▶ [INFORMATION PROVIDED]
[Start of Attachment]

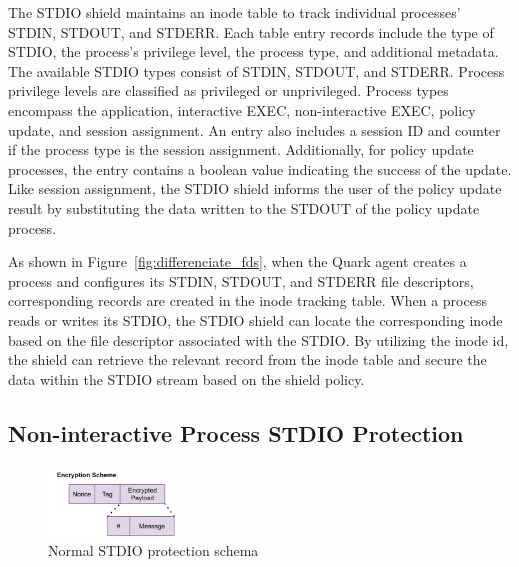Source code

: The STDIO shield maintains an inode table to track individual processes' STDIN, STDOUT, and STDERR. Each table entry records include the type of STDIO, the process's privilege level, the process type, and additional metadata. The available STDIO types consist of STDIN, STDOUT, and STDERR. Process privilege levels are classified as 
privileged or unprivileged. Process types encompass the application, interactive EXEC, non-interactive EXEC, policy update, and session assignment. An entry also includes a session ID and counter if the process type is the session assignment. Additionally, for policy update processes, the entry contains a boolean 
value indicating the success of the update. Like session assignment, the STDIO shield informs the user of the policy update result by substituting the data written to the STDOUT of the policy update process.

As shown in Figure~\ref{fig:differenciate_fds}, when the Quark agent creates a process and configures its STDIN, STDOUT, and STDERR file descriptors, corresponding records are created in the inode tracking table. When a process reads or writes its STDIO, the STDIO shield can locate the corresponding inode based on the file descriptor associated 
with the STDIO. By utilizing the inode id, the shield can retrieve the relevant record from the inode table and secure the data within the STDIO stream based on the shield policy.

\subsection{Non-interactive Process STDIO Protection}
\label{sec:design_non_interactive_stdio}
\begin{figure}[!htb]
    \centering
    \includegraphics[width=0.3\textwidth]{images/normal_io_shiled_encryption_schema.png}
    \caption[Normal STDIO protection schema]{Normal STDIO protection schema}
    \label{fig:normal_io_shiled}
\end{figure}

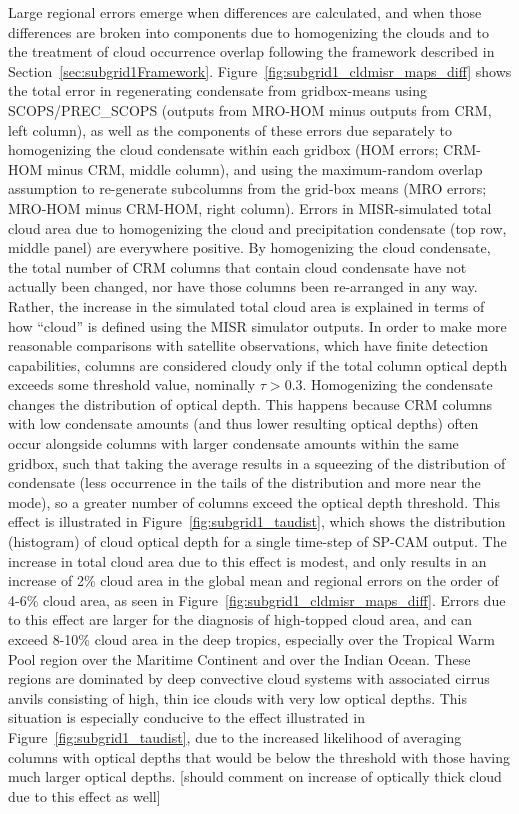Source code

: Large regional errors emerge when differences are calculated, and when
those differences are broken into components due to homogenizing the
clouds and to the treatment of cloud occurrence overlap following the
framework described in Section~\ref{sec:subgrid1Framework}.
Figure~\ref{fig:subgrid1_cldmisr_maps_diff} shows the total error in
regenerating condensate from gridbox-means using SCOPS/PREC\_SCOPS
(outputs from MRO-HOM minus outputs from CRM, left column), as well as
the components of these errors due separately to homogenizing the cloud
condensate within each gridbox (HOM errors; CRM-HOM minus CRM, middle
column), and using the maximum-random overlap assumption to re-generate
subcolumns from the grid-box means (MRO errors; MRO-HOM minus CRM-HOM,
right column). Errors in MISR-simulated total cloud area due to
homogenizing the cloud and precipitation condensate (top row, middle
panel) are everywhere positive. By homogenizing the cloud condensate,
the total number of CRM columns that contain cloud condensate have not
actually been changed, nor have those columns been re-arranged in any
way. Rather, the increase in the simulated total cloud area is explained
in terms of how ``cloud'' is defined using the MISR simulator outputs.
In order to make more reasonable comparisons with satellite
observations, which have finite detection capabilities, columns are
considered cloudy only if the total column optical depth exceeds some
threshold value, nominally \(\tau > 0.3\). Homogenizing the condensate
changes the distribution of optical depth. This happens because CRM
columns with low condensate amounts (and thus lower resulting optical
depths) often occur alongside columns with larger condensate amounts
within the same gridbox, such that taking the average results in a
squeezing of the distribution of condensate (less occurrence in the
tails of the distribution and more near the mode), so a greater number
of columns exceed the optical depth threshold. This effect is
illustrated in Figure~\ref{fig:subgrid1_taudist}, which shows the
distribution (histogram) of cloud optical depth for a single time-step
of SP-CAM output. The increase in total cloud area due to this effect is
modest, and only results in an increase of 2\% cloud area in the global
mean and regional errors on the order of 4-6\% cloud area, as seen in
Figure~\ref{fig:subgrid1_cldmisr_maps_diff}. Errors due to this effect
are larger for the diagnosis of high-topped cloud area, and can exceed
8-10\% cloud area in the deep tropics, especially over the Tropical Warm
Pool region over the Maritime Continent and over the Indian Ocean. These
regions are dominated by deep convective cloud systems with associated
cirrus anvils consisting of high, thin ice clouds with very low optical
depths. This situation is especially conducive to the effect illustrated
in Figure~\ref{fig:subgrid1_taudist}, due to the increased likelihood of
averaging columns with optical depths that would be below the threshold
with those having much larger optical depths. {[}should comment on
increase of optically thick cloud due to this effect as well{]}

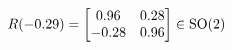 \documentclass[preview]{standalone}
\begin{document}
\begin{align*}
\special{dvisvgm:raw <g id='unique000'>}R(-0.29) = \begin{bmatrix} 0.96 & 0.28 \\ -0.28 & 0.96 \end{bmatrix} \in \text{SO}(2)\special{dvisvgm:raw </g>}
\end{align*}
\end{document}
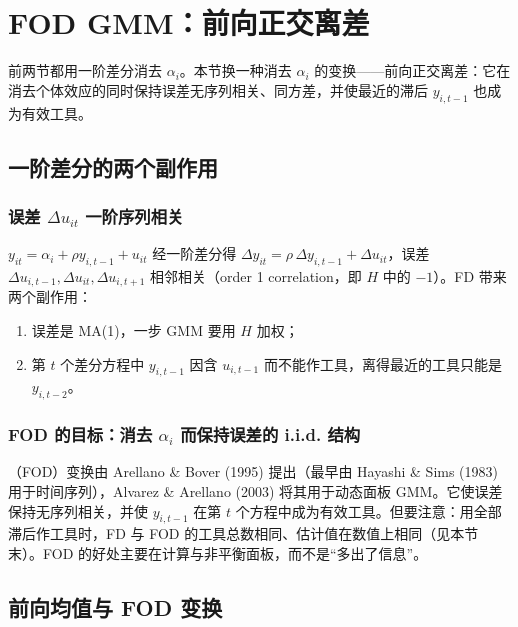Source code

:\section{FOD GMM：前向正交离差}\label{sec:U12b-fod}

前两节都用一阶差分消去 $\alpha_i$。本节换一种消去 $\alpha_i$ 的变换——前向正交离差：它在消去个体效应的同时保持误差无序列相关、同方差，并使最近的滞后 $y_{i,t-1}$ 也成为有效工具。

\subsection{一阶差分的两个副作用}

\subsubsection{误差 \texorpdfstring{$\Delta u_{it}$}{Delta u} 一阶序列相关}

$y_{it}=\alpha_i+\rho y_{i,t-1}+u_{it}$ 经一阶差分得 $\Delta y_{it}=\rho\,\Delta y_{i,t-1}+\Delta u_{it}$，误差 $\Delta u_{i,t-1},\Delta u_{it},\Delta u_{i,t+1}$ 相邻相关（order 1 correlation，即 $H$ 中的 $-1$）。FD 带来两个副作用：
\begin{enumerate}
  \item 误差是 MA(1)，一步 GMM 要用 $H$ 加权；
  \item 第 $t$ 个差分方程中 $y_{i,t-1}$ 因含 $u_{i,t-1}$ 而不能作工具，离得最近的工具只能是 $y_{i,t-2}$。
\end{enumerate}

\subsubsection{FOD 的目标：消去 \texorpdfstring{$\alpha_i$}{alpha\_i} 而保持误差的 i.i.d. 结构}

（FOD）变换由 Arellano \& Bover (1995) 提出（最早由 Hayashi \& Sims (1983) 用于时间序列），Alvarez \& Arellano (2003) 将其用于动态面板 GMM。它使误差保持无序列相关，并使 $y_{i,t-1}$ 在第 $t$ 个方程中成为有效工具。但要注意：用全部滞后作工具时，FD 与 FOD 的工具总数相同、估计值在数值上相同（见本节末）。FOD 的好处主要在计算与非平衡面板，而不是“多出了信息”。

\subsection{前向均值与 FOD 变换}

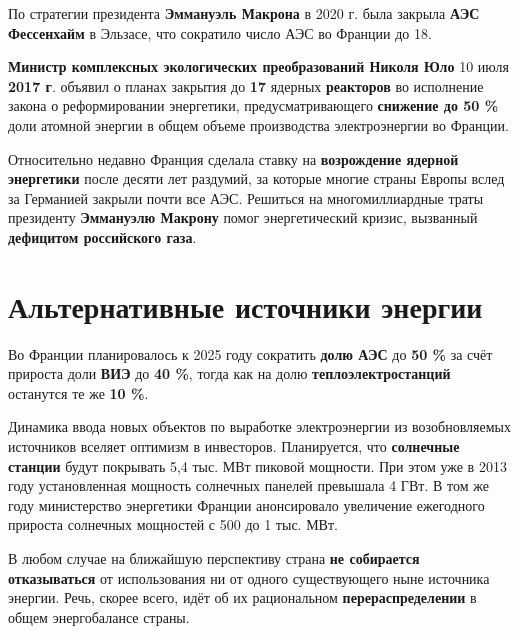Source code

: По стратегии президента \textbf{Эммануэль Макрона} в 2020 г. была закрыла \textbf{АЭС Фессенхайм} в Эльзасе, что сократило число АЭС во Франции до 18.

\textbf{Министр комплексных экологических преобразований Николя Юло} 10  июля \textbf{2017 г}. объявил о  планах закрытия
до \textbf{17} ядерных \textbf{реакторов} во исполнение закона о реформировании
энергетики, предусматривающего \textbf{снижение до 50 \% }доли атомной
энергии в общем объеме производства электроэнергии во Франции.

Относительно недавно Франция сделала ставку на \textbf{возрождение ядерной энергетики} после десяти лет раздумий, за которые многие страны Европы вслед за Германией закрыли почти все АЭС. Решиться на многомиллиардные траты президенту \textbf{Эммануэлю Макрону} помог энергетический кризис, вызванный \textbf{дефицитом российского газа}.

\section{Альтернативные источники энергии}

Во Франции планировалось к 2025 году сократить \textbf{долю АЭС} до \textbf{50 \%} за счёт прироста доли \textbf{ВИЭ} до\textbf{ 40 \%}, тогда как на долю \textbf{теплоэлектростанций} останутся те же \textbf{10 \%}.

Динамика ввода новых объектов по выработке электроэнергии из возобновляемых источников вселяет оптимизм в инвесторов. Планируется, что \textbf{солнечные станции} будут покрывать 5,4 тыс. МВт пиковой мощности. При этом уже в 2013 году установленная мощность солнечных панелей превышала 4 ГВт. В том же году министерство энергетики Франции анонсировало увеличение ежегодного прироста солнечных мощностей с 500 до 1 тыс. МВт.

В любом случае на ближайшую перспективу страна \textbf{не собирается отказываться} от использования ни от одного существующего ныне источника энергии. Речь, скорее всего, идёт об их рациональном \textbf{перераспределении} в общем энергобалансе страны.

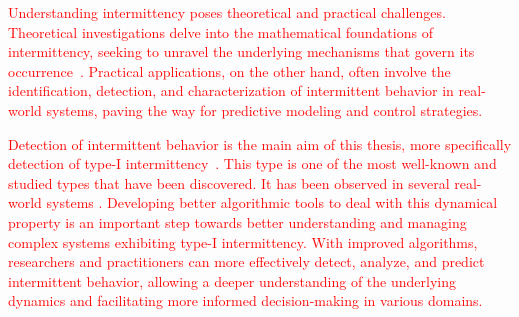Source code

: \par
\textcolor{red}{
Understanding intermittency poses theoretical and practical challenges.
Theoretical investigations delve into the mathematical foundations of intermittency, seeking to unravel the underlying mechanisms that govern its occurrence~\cite{Elaskar2017, Elaskar2023}.
Practical applications, on the other hand, often involve the identification, detection, and characterization of intermittent behavior in real-world systems, paving the way for predictive modeling and control strategies.
}
\par
\textcolor{red}{
Detection of intermittent behavior is the main aim of this thesis, more specifically detection of type-I intermittency~\cite{Pomeau1980,Bussac1982,Elaskar2022,DelRio2014}.
This type is one of the most well-known and studied types that have been discovered.
It has been observed in several real-world systems \cite{Zebrowski2004,Zebrowski2005,Parthimos2001,Aikawa1990,Shiau1995,Storchi2010,Dimitriu2008,Chiriac20070701}.
Developing better algorithmic tools to deal with this dynamical property is an important step towards better understanding and managing complex systems exhibiting type-I intermittency.
With improved algorithms, researchers and practitioners can more effectively detect, analyze, and predict intermittent behavior, allowing a deeper understanding of the underlying dynamics and facilitating more informed decision-making in various domains.
}





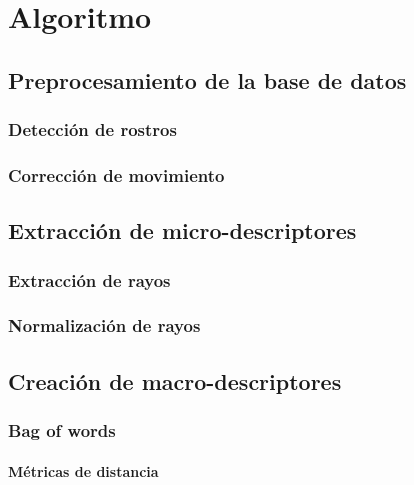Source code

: \chapter[Algoritmo]{Algoritmo}
\label{ch:algoritmo}

\section{Preprocesamiento de la base de datos}
\label{sec:proc_bdd}

	\subsection{Detección de rostros}
	\label{algoritmo:det_rostro}
	
	\subsection{Corrección de movimiento}
	\label{algoritmo:cor_movimiento}

\section{Extracción de micro-descriptores}
\label{sec:micro-descriptores}

	\subsection{Extracción de rayos}
	\label{algoritmo:ext_rayos}
	
		
	\subsection{Normalización de rayos}
	\label{algoritmo:normalizacion}
	
\section{Creación de macro-descriptores}
\label{sec:macro-descriptores}

	\subsection{Bag of words}
	\label{algoritmo:bow}
		
		\subsubsection{Métricas de distancia}
		\label{algoritmo:metricas de distancia}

[End of Attachment]

▶ [WHAT YOU WILL DO] Search the listing for the word "high" and return each line that holds it.

▶ [EXPECTED OUTPUT]
are larger for the diagnosis of high-topped cloud area, and can exceed
cirrus anvils consisting of high, thin ice clouds with very low optical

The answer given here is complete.